[Collected data]
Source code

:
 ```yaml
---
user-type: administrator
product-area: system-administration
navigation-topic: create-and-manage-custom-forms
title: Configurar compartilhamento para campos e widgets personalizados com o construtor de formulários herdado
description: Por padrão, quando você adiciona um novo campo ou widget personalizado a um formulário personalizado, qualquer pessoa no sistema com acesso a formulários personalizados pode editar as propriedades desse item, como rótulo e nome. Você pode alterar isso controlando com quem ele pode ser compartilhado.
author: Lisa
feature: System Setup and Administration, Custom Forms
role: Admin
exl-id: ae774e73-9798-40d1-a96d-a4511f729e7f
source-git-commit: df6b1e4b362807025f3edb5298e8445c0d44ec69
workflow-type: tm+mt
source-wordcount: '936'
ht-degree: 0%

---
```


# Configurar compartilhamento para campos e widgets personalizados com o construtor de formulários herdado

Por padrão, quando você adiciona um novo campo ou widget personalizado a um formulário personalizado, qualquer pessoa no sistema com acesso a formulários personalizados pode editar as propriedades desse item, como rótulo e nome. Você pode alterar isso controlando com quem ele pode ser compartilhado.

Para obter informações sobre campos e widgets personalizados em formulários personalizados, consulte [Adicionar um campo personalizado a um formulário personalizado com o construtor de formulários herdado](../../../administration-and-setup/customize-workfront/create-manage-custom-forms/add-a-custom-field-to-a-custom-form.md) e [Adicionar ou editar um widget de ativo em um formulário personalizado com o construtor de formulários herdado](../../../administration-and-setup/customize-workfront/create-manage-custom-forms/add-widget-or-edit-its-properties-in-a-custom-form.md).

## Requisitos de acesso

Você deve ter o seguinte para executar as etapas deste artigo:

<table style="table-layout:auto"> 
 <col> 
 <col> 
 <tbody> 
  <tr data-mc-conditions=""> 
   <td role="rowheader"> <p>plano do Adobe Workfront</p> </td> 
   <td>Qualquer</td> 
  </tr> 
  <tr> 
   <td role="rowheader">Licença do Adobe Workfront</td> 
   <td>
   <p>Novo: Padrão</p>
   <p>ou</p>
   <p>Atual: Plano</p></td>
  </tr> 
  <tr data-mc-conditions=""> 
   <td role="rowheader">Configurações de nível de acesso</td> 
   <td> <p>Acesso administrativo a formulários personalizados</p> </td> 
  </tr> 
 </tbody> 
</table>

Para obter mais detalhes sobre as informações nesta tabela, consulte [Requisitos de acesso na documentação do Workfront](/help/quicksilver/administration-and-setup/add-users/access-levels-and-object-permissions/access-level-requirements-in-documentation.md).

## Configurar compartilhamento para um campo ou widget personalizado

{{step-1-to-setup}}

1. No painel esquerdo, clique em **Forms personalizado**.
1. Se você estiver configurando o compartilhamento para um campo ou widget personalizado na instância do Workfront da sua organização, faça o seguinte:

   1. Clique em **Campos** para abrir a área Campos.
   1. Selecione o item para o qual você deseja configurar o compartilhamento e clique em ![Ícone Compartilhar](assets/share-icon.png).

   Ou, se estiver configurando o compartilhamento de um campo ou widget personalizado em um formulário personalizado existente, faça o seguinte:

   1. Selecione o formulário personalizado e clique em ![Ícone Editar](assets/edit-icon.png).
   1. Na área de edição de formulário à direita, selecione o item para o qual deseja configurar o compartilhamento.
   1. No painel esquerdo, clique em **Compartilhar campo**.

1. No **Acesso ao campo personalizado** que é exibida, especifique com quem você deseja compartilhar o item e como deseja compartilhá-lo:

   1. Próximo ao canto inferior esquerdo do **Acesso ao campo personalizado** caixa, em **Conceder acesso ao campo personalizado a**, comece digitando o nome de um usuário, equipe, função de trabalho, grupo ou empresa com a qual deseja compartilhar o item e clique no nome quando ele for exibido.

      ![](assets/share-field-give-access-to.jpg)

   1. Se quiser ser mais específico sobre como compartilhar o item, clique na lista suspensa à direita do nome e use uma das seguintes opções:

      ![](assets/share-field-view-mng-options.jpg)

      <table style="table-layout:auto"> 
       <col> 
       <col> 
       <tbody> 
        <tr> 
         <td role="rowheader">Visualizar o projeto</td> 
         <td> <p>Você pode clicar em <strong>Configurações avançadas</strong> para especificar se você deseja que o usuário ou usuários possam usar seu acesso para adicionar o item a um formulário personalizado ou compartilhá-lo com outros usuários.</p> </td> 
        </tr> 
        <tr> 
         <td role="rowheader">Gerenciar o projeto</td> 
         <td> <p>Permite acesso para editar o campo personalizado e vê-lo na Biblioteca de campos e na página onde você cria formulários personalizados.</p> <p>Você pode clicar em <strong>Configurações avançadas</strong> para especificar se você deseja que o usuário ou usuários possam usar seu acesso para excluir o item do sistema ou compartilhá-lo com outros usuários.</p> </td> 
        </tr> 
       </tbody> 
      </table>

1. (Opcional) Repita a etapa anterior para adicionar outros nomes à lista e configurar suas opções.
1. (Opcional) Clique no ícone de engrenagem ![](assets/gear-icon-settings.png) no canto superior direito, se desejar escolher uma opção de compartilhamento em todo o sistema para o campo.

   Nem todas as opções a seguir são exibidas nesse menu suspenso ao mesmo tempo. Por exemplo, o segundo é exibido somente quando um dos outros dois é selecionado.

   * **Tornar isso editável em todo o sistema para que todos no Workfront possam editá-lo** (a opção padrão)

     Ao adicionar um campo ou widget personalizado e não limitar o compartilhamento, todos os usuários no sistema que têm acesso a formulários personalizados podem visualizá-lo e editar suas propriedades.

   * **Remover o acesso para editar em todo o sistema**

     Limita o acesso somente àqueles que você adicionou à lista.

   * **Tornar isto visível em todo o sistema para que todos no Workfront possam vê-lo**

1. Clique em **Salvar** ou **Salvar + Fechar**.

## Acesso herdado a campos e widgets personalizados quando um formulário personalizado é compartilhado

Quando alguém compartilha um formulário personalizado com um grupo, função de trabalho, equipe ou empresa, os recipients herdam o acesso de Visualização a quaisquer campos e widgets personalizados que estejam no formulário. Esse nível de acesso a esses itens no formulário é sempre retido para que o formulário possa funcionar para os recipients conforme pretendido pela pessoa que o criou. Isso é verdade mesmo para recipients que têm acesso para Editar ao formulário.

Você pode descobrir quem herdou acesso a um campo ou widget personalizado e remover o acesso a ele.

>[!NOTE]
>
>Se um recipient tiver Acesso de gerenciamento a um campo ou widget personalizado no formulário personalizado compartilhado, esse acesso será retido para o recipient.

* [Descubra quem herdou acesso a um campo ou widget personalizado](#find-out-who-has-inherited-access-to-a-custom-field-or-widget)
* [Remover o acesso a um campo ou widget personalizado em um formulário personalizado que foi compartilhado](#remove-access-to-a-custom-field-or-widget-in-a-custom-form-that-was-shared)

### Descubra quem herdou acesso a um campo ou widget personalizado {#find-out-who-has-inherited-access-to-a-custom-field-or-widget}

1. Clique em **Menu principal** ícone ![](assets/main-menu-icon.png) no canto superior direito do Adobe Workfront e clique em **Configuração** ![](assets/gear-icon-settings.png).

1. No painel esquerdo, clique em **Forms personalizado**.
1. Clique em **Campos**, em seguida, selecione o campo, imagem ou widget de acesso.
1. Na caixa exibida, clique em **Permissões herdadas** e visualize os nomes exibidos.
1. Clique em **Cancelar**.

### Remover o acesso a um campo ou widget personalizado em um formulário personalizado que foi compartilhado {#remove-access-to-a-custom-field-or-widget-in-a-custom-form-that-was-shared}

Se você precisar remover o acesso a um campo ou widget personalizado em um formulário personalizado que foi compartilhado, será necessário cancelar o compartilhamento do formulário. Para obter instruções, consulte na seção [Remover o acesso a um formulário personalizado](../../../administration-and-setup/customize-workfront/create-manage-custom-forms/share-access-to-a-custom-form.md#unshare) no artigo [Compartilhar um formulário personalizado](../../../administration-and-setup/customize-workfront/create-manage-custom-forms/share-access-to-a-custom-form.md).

§ **WHAT IS BEING ASKED**
Lines that hold "manage" are the ones to copy, so pick each out from the data.

§ **ANSWER AREA**
navigation-topic: create-and-manage-custom-forms
Para obter informações sobre campos e widgets personalizados em formulários personalizados, consulte [Adicionar um campo personalizado a um formulário personalizado com o construtor de formulários herdado](../../../administration-and-setup/customize-workfront/create-manage-custom-forms/add-a-custom-field-to-a-custom-form.md) e [Adicionar ou editar um widget de ativo em um formulário personalizado com o construtor de formulários herdado](../../../administration-and-setup/customize-workfront/create-manage-custom-forms/add-widget-or-edit-its-properties-in-a-custom-form.md).
Se você precisar remover o acesso a um campo ou widget personalizado em um formulário personalizado que foi compartilhado, será necessário cancelar o compartilhamento do formulário. Para obter instruções, consulte na seção [Remover o acesso a um formulário personalizado](../../../administration-and-setup/customize-workfront/create-manage-custom-forms/share-access-to-a-custom-form.md#unshare) no artigo [Compartilhar um formulário personalizado](../../../administration-and-setup/customize-workfront/create-manage-custom-forms/share-access-to-a-custom-form.md).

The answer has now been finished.